Task description
In the listing that follows, the range to quote begins at the line that has "可如何让改变现在就开始？只有" and ends after the line that has "备案号:YXX12lZRg4tPoe3kdsgdE9"; quote it verbatim and add nothing.

Data excerpts
···

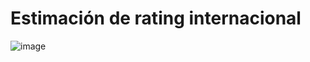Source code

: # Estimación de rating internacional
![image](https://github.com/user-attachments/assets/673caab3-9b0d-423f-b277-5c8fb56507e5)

···

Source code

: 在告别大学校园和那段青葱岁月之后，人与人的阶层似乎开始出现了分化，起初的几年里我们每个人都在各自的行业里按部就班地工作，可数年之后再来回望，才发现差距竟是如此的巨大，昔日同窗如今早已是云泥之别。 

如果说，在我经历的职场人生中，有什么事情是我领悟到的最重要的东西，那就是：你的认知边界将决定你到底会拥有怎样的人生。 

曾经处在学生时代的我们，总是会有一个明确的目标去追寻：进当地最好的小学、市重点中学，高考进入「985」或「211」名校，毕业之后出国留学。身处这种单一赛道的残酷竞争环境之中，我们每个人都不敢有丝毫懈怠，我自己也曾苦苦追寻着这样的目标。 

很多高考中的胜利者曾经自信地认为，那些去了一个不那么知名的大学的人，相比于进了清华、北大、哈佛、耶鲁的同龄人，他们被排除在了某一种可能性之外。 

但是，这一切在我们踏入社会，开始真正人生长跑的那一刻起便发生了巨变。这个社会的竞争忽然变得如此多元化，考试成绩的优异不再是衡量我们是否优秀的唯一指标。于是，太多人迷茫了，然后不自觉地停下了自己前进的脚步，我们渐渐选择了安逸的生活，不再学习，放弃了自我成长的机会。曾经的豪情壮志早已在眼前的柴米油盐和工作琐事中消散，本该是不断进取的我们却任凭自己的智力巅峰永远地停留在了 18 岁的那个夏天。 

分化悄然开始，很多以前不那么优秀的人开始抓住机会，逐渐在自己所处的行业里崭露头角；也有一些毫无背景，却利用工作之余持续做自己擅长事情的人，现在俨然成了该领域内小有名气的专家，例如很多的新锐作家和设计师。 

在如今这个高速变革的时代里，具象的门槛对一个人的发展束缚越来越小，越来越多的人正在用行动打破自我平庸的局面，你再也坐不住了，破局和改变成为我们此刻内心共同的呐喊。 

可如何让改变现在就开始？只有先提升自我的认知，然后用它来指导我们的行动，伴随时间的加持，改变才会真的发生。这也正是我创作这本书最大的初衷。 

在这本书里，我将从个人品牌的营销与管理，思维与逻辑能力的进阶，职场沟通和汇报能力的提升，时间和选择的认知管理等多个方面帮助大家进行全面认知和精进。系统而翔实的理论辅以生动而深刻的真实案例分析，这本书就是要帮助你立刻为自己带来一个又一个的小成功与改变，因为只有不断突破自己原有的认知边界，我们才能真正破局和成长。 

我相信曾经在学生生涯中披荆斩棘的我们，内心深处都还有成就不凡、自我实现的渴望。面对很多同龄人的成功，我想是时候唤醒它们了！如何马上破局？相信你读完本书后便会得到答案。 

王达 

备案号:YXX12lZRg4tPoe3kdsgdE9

···

Completed exercise
可如何让改变现在就开始？只有先提升自我的认知，然后用它来指导我们的行动，伴随时间的加持，改变才会真的发生。这也正是我创作这本书最大的初衷。 

在这本书里，我将从个人品牌的营销与管理，思维与逻辑能力的进阶，职场沟通和汇报能力的提升，时间和选择的认知管理等多个方面帮助大家进行全面认知和精进。系统而翔实的理论辅以生动而深刻的真实案例分析，这本书就是要帮助你立刻为自己带来一个又一个的小成功与改变，因为只有不断突破自己原有的认知边界，我们才能真正破局和成长。 

我相信曾经在学生生涯中披荆斩棘的我们，内心深处都还有成就不凡、自我实现的渴望。面对很多同龄人的成功，我想是时候唤醒它们了！如何马上破局？相信你读完本书后便会得到答案。 

王达 

备案号:YXX12lZRg4tPoe3kdsgdE9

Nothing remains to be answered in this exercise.